Thank you, Angela. Wonderfully said. I’m certain I’ll feel all that wonderful energy you’ve sent. Hugs.
Brenna, thank you for taking the time and effort to explain what you are going through. I’ve never heard it put so clearly. You are an amazing writer, and I’m proud to call myself a fan. It’s not impossible – remember to tell yourself, “I’m possible”. Sending you hugs and best wishes. ❤
Thank you so much for your kind encouragement. It means a lot! I love the hint about “impossible” and I’ll try to remind myself of that every day! xoxo
Your words speak to us all – at one point in our lives or another we beat ourselves down and convince ourselves that we are not enough. Tend to yourself the way Adam would tend to Mia, with love and understanding and encouragement 🙂
Your true supporters will wait years for your stories and they will be that much more beautiful of stories, having been crafted from someone who has overcome what you have.
Sending you all the positivity, this new year. I know it will be your best one yet.
Cheering you on always,
Ahhh Sarah, thank you so much <3 Knowing that means everything. Big hugs.
As a reader I know I some times forget that author’s have lives to live too. Even when we wait not so patiently we really do understand that you only want to put out your very best and that process has to happen as it happens. Love your books and will read when ever it is ready for the world.

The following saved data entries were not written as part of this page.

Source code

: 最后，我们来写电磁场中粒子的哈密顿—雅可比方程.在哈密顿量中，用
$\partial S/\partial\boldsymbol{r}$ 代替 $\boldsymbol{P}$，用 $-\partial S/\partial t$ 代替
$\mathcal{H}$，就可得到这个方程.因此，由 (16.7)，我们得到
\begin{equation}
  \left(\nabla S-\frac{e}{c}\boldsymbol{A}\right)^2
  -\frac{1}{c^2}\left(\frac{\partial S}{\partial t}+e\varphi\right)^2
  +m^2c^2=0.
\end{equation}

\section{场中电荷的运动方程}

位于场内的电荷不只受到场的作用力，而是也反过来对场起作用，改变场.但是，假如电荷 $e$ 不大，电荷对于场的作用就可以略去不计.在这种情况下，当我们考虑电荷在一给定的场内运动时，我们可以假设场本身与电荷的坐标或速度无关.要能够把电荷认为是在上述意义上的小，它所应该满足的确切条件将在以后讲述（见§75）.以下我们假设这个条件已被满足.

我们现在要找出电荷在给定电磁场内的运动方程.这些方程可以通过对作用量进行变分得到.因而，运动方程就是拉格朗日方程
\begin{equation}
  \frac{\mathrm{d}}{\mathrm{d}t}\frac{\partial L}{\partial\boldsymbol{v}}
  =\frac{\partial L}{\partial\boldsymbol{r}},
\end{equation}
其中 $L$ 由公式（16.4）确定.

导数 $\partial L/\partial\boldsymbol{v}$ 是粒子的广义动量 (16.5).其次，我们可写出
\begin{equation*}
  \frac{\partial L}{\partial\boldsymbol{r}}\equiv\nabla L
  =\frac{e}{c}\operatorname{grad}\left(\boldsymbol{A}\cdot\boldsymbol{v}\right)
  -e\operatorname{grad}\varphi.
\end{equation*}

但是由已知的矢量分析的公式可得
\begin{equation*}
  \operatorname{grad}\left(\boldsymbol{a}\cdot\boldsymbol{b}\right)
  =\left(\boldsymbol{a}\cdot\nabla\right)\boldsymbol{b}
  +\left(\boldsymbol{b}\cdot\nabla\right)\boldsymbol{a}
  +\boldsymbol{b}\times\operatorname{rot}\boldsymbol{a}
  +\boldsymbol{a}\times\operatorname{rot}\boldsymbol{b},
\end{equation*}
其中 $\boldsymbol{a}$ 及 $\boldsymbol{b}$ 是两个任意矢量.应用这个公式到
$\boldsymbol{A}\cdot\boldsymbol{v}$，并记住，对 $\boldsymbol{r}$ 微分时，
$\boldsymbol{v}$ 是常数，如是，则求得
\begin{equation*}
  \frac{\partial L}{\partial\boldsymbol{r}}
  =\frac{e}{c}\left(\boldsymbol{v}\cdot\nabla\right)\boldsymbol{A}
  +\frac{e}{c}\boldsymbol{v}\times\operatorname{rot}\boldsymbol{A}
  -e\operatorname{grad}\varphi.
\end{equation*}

Thank you so much for reaching out and letting me know you love the books. It means so much that you’re willing to wait. I promise to make it worth it.
You are brave for sharing your personal struggles. Many people, myself included have similar struggles daily. Your true fans and supporters will be waiting for the finished product that you are happy with. I am tearful as a type this as I remember different times in my life when a song or movie called out to me as you described above. Let those experiences help you. Set reasonable goals for yourself. I support you and love you.
Ahhh thank you Sara. This experience is helping me in the long run… I already feel so much better now than since the day I wrote this, so that is a big win. 🙂
I’m talking as a mental health professional: what you’re describing sounds like a classic case of performance anxiety. Learning some techniques to manage your anxiety (e.g., mindfulness, deep breathing, perhaps examining some distorted thoughts) will help you get back to writing. This sort of problem is very treatable; you don’t need to keep slogging through this!
A cognitive-behavioral therapist can help with this or even anxiety workbooks can teach you these skills (Peterson’s mindfulness workbook for anxiety and Clark and Beck’s anxiety and worry workbook are two good ones).
hi Kaley, thank you for taking the time to read and comment on my blog post. I really appreciate it and I’m going to take your advice to heart. Already working on some mindfulness techniques but I definitely want to check into those workbooks you suggest. Thanks so much!